Plusieurs hypothèses sont possibles: il est possible d’être satisfait de sa qualité de vie même en période de crise économique ou alors cette dernière représente, selon les indices choisis, une influence considérable sur l’idée de bonheur.

Les citoyens grecs qui battent le pavés depuis l’été 2011, tout autant que les salariés de Fralib (http://cgt.fralibvivra.over-blog.com/), plus proches de nous, témoignent, chacun à leur façon, de l’inquiétude humaine générée quand les Etats et les groupes industriels suivent avec insistance l’évolution des prédictions de croissance.

Dans le fracas des déclarations pessimistes, il existe un certain nombre de voix qui font entendre une préoccupation pour l’idée de bonheur et les instruments de sa mesure. Les travaux de la commission Stiglitz-Sen-Fitoussi (2010) avaient constitué une avancée notable venant supplémenter l’Indice de Développement Humain (IDH) développé par Amartya Sen et Mahbub ul Haq pour le Programme des Nations Unies pour le Développement en 1990.

Dans le cadre de Territoires de paix, vous pourrez constater que l’Ecole de la paix a choisi d’ouvrir, à ce stade du projet, les critères pour analyser l’idée de paix et sa déclinaison à l’échelle des territoires humains. L’économie tout autant que les indices permettant de mesurer l’idée de paix, de bien-être, de la qualité du vivre-ensemble ou d’harmonie nous intéressent donc tout particulièrement.

La lecture de l’encadré du Monde nous apprend que l’OCDE a créé cet indice en 2011 pour palier aux limites d’une croissance mesurée seulement à l’aune du PIB. Si l’équipe de contributeurs du
projet territoires de paix se penchera très certainement prochainement sur les travaux des économistes du bonheur de la commission Stiglitz, Fitoussi, Sen, l’article mentionne effectivement que c’est en référence au rapport de ces trois experts que l’indice fait expressément référence. Pour les trois hommes, la croissance d’une société se mesurerait aussi au bien-être et au progrès social.
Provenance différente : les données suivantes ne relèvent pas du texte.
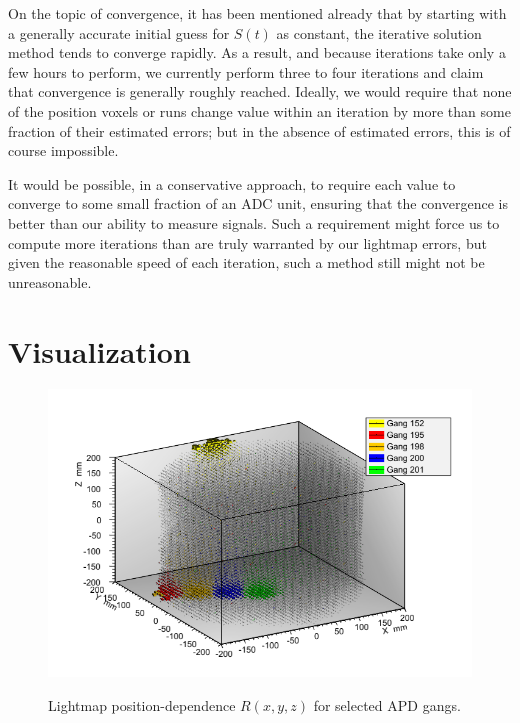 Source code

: On the topic of convergence, it has been mentioned already that by starting with a generally accurate initial guess for $S(t)$ as constant, the iterative solution method tends to converge rapidly.  As a result, and because iterations take only a few hours to perform, we currently perform three to four iterations and claim that convergence is generally roughly reached.  Ideally, we would require that none of the position voxels or runs change value within an iteration by more than some fraction of their estimated errors; but in the absence of estimated errors, this is of course impossible.

It would be possible, in a conservative approach, to require each value to converge to some small fraction of an ADC unit, ensuring that the convergence is better than our ability to measure signals.  Such a requirement might force us to compute more iterations than are truly warranted by our lightmap errors, but given the reasonable speed of each iteration, such a method still might not be unreasonable.  


\section{Visualization} \label{sec:LightmapVisualization}

\begin{figure}
\begin{center}
\includegraphics[keepaspectratio=true,width=\textwidth]{Lightmap_viz.png}
\end{center}
\renewcommand{\baselinestretch}{1}
\small\normalsize
\begin{quote}
\caption{Lightmap position-dependence $R(x,y,z)$ for selected APD gangs.}
\label{fig:Lightmap3DPlot_unzoomed}
\end{quote}
\end{figure}
\renewcommand{\baselinestretch}{2}
\small\normalsize

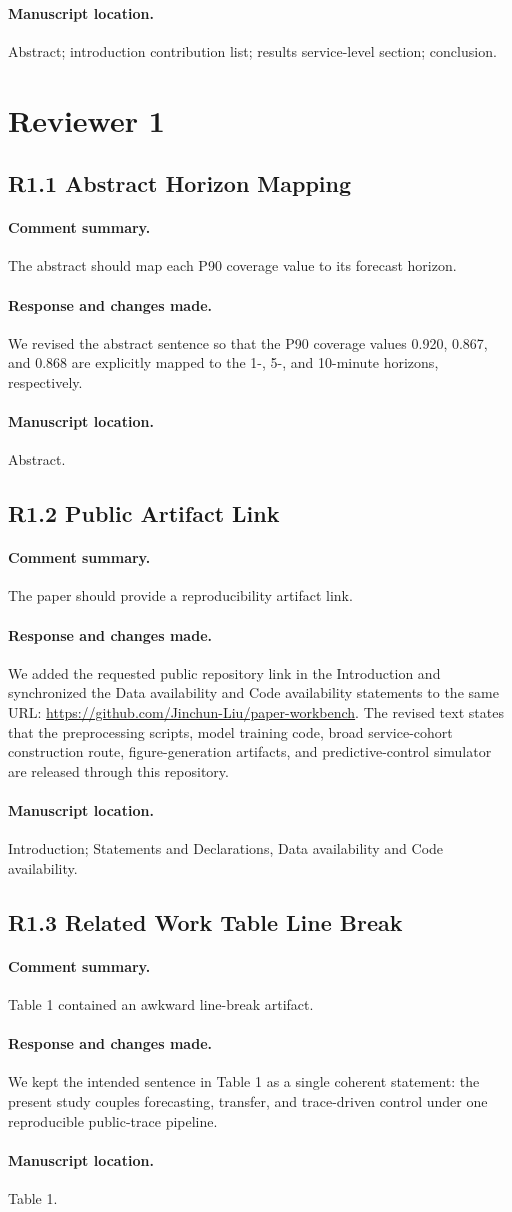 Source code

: \documentclass[11pt]{article}
\newcommand{\resp}[3]{\paragraph{Comment summary.} #1\par\paragraph{Response and changes made.} #2\par\paragraph{Manuscript location.} #3\par}
\begin{document}
\paragraph{Manuscript location.} Abstract; introduction contribution list; results service-level section; conclusion.

\section*{Reviewer 1}

\subsection*{R1.1 Abstract Horizon Mapping}
\resp{The abstract should map each P90 coverage value to its forecast horizon.}{We revised the abstract sentence so that the P90 coverage values 0.920, 0.867, and 0.868 are explicitly mapped to the 1-, 5-, and 10-minute horizons, respectively.}{Abstract.}

\subsection*{R1.2 Public Artifact Link}
\paragraph{Comment summary.} The paper should provide a reproducibility artifact link.
\paragraph{Response and changes made.} We added the requested public repository link in the Introduction and synchronized the Data availability and Code availability statements to the same URL: \url{https://github.com/Jinchun-Liu/paper-workbench}. The revised text states that the preprocessing scripts, model training code, broad service-cohort construction route, figure-generation artifacts, and predictive-control simulator are released through this repository.
\paragraph{Manuscript location.} Introduction; Statements and Declarations, Data availability and Code availability.

\subsection*{R1.3 Related Work Table Line Break}
\resp{Table 1 contained an awkward line-break artifact.}{We kept the intended sentence in Table 1 as a single coherent statement: the present study couples forecasting, transfer, and trace-driven control under one reproducible public-trace pipeline.}{Table 1.}
\end{document}
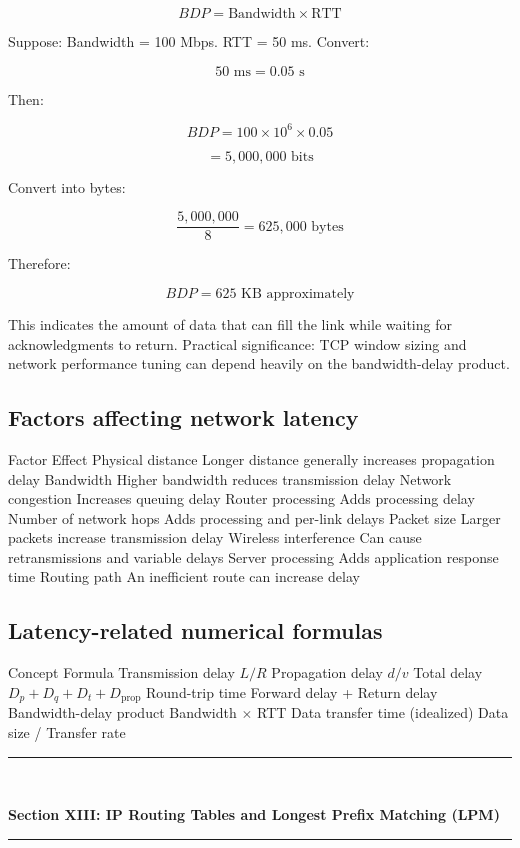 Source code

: \[
\boxed{BDP=\text{Bandwidth}\times\text{RTT}}
\]

Suppose:
Bandwidth = 100 Mbps.
RTT = 50 ms.
Convert:

\[
50\text{ ms}=0.05\text{ s}
\]

Then:

\[
BDP=100\times10^6\times0.05
\]


\[
=5,000,000\text{ bits}
\]

Convert into bytes:

\[
\frac{5,000,000}{8}=625,000\text{ bytes}
\]

Therefore:

\[
\boxed{BDP=625\text{ KB approximately}}
\]

This indicates the amount of data that can fill the link while waiting for acknowledgments to return.
Practical significance: TCP window sizing and network performance tuning can depend heavily on the bandwidth-delay product.
\subsection{Factors affecting network latency}
Factor
Effect
Physical distance
Longer distance generally increases propagation delay
Bandwidth
Higher bandwidth reduces transmission delay
Network congestion
Increases queuing delay
Router processing
Adds processing delay
Number of network hops
Adds processing and per-link delays
Packet size
Larger packets increase transmission delay
Wireless interference
Can cause retransmissions and variable delays
Server processing
Adds application response time
Routing path
An inefficient route can increase delay
\subsection{Latency-related numerical formulas}
Concept
Formula
Transmission delay
$L/R$
Propagation delay
$d/v$
Total delay
$D_p+D_q+D_t+D_{\text{prop}}$
Round-trip time
Forward delay + Return delay
Bandwidth-delay product
Bandwidth $\times$ RTT
Data transfer time (idealized)
Data size / Transfer rate

\newpage

\newpage
\begin{center}
\vspace{0.5em}
{\color{primary}\rule{0.45\textwidth}{1.2pt}\\[4pt]}
{\Large\bfseries\color{primary} Section XIII: IP Routing Tables and Longest Prefix Matching (LPM)\\[2pt]}
{\color{primary}\rule{0.45\textwidth}{1.2pt}}
\vspace{0.5em}
\end{center}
C’est donc cette qualité de la vie que l’OCDE cherche à mettre en équation en intégrant des données concernant l’environnement, la qualité de l’eau, ou l’espérance de vie scolaire.

L’indice nouveau intègre donc pas moins de onze catégories qui combinées contribuent à mesurer le bien-être ou la qualité de la vie : logement, revenu, emploi, communauté, éducation, environnement, gouvernance, santé, satisfaction à l’égard de la vie, sécurité économique, et équilibre travail-famille.

L’une des nouveautés de cet indice, c’est l’effort pédagogique, il faut bien le noter, puisque l’indice se présente sous la forme d’un site interactif. L’internaute peut donc, en pondérant chacune des onze catégories prises en compte, créer son propre better life index. Le résultat prend ensuite la forme d’une fleur à onze pétales. Plus avant, l’OCDE ouvre ses données au public pour une première mise en œuvre des principes de l’open data dont nous vous reparlerons bientôt.